Create OCNE Clusters Running on Microsoft Azure

Configure Oracle Cloud Native Environment self-managed clusters to run on Microsoft Azure

The Cluster API project provides a standard set of Kubernetes-style APIs for cluster management. Officially, Verrazzano currently only supports using Cluster API to provision OCNE and OKE clusters on OCI.

However, you can also experiment with using the features of the Cluster API project directly to deploy OCNE clusters on Microsoft Azure.

For more information on Cluster API or Cluster API with Azure, see:

Prepare Azure resources

Before you can deploy a Cluster API cluster, you need to set up a few resources in Azure.
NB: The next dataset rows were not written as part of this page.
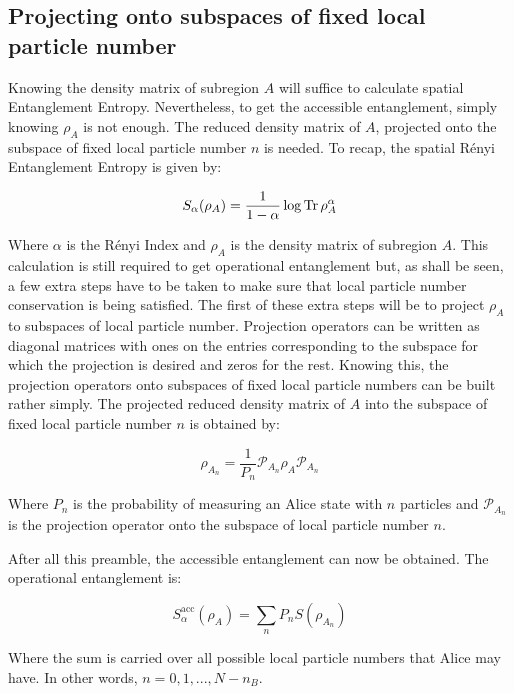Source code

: 	\subsection{Projecting onto subspaces of fixed local particle number}
	
	Knowing the density matrix of subregion $A$ will suffice to calculate spatial Entanglement Entropy. Nevertheless, to get the accessible entanglement, simply knowing $\rho_{A}$ is not enough. The reduced density matrix of $A$, projected onto the subspace of fixed local particle number $n$ is needed. To recap, the spatial R\'enyi Entanglement Entropy is given by:
	
	
\begin{equation}
 S_{\alpha}(\rho_{A}) = \frac{1}{1-\alpha} \log{\operatorname{Tr}{\rho_{A}^{\alpha}}} 
\end{equation}

Where $\alpha$ is the R\'enyi Index and $\rho_{A}$ is the density matrix of subregion $A$. This calculation is still required to get operational entanglement but, as shall be seen, a few extra steps have to be taken to make sure that local particle number conservation is being satisfied. The first of these extra steps will be to project $\rho_{A}$ to subspaces of local particle number. Projection operators can be written as diagonal matrices with ones on the entries corresponding to the subspace for which the projection is desired and zeros for the rest. Knowing this, the projection operators onto subspaces of fixed local particle numbers can be built rather simply. The projected reduced density matrix of  $A$ into the subspace of fixed local particle number $n$ is obtained by:

\begin{equation}
\rho_{A_n} = \frac{1}{P_n} \mathcal{P}_{A_n} \rho_A \mathcal{P}_{A_n}
\label{eq:accessibleEE}
\end{equation}

Where $P_n$ is the probability of measuring an Alice state with $n$ particles and $\mathcal{P}_{A_n}$ is the projection operator onto the subspace of local particle number $n$.

After all this preamble, the accessible entanglement can now be obtained. The operational entanglement is:

\begin{equation}
S_{\alpha}^{\mathrm{acc}}(\rho_A) = \sum_{n} P_n S(\rho_{A_n}) 
\label{eq:accessibleEE}
\end{equation}

Where the sum is carried over all possible local particle numbers that Alice may have. In other words, $n=0,1,...,N-n_{B}$.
  1. Install the Azure command-line interface (CLI) tool. For instructions, see How to install the Azure CLI in the Microsoft Azure documentation.
  2. Create an Azure resource group. In the Azure CLI, run the following command:
    $ az group create --name <ResourceGroupName> --location <location>
    
    For more detailed instructions, see Manage Azure Resource Groups by using Azure CLI in the Microsoft Azure documentation.
  3. Create a service principal. Make sure it has the privileges it needs to create resources. This means a contributor role at minimum. The following example creates a service principal, assigns it the contributor role, and defines its scope.
    $ az ad sp create-for-rbac  --name myServicePrincipalName \
                                --role Contributor \
                                --scopes /subscriptions/mySubscriptionID/resourceGroups/myResourceGroupName
    
    For more detailed instructions, see Create an Azure service principal with Azure CLI in the Microsoft Azure documentation.

Set up the admin cluster

The Cluster API requires an initial cluster as a starting point to deploy its resources.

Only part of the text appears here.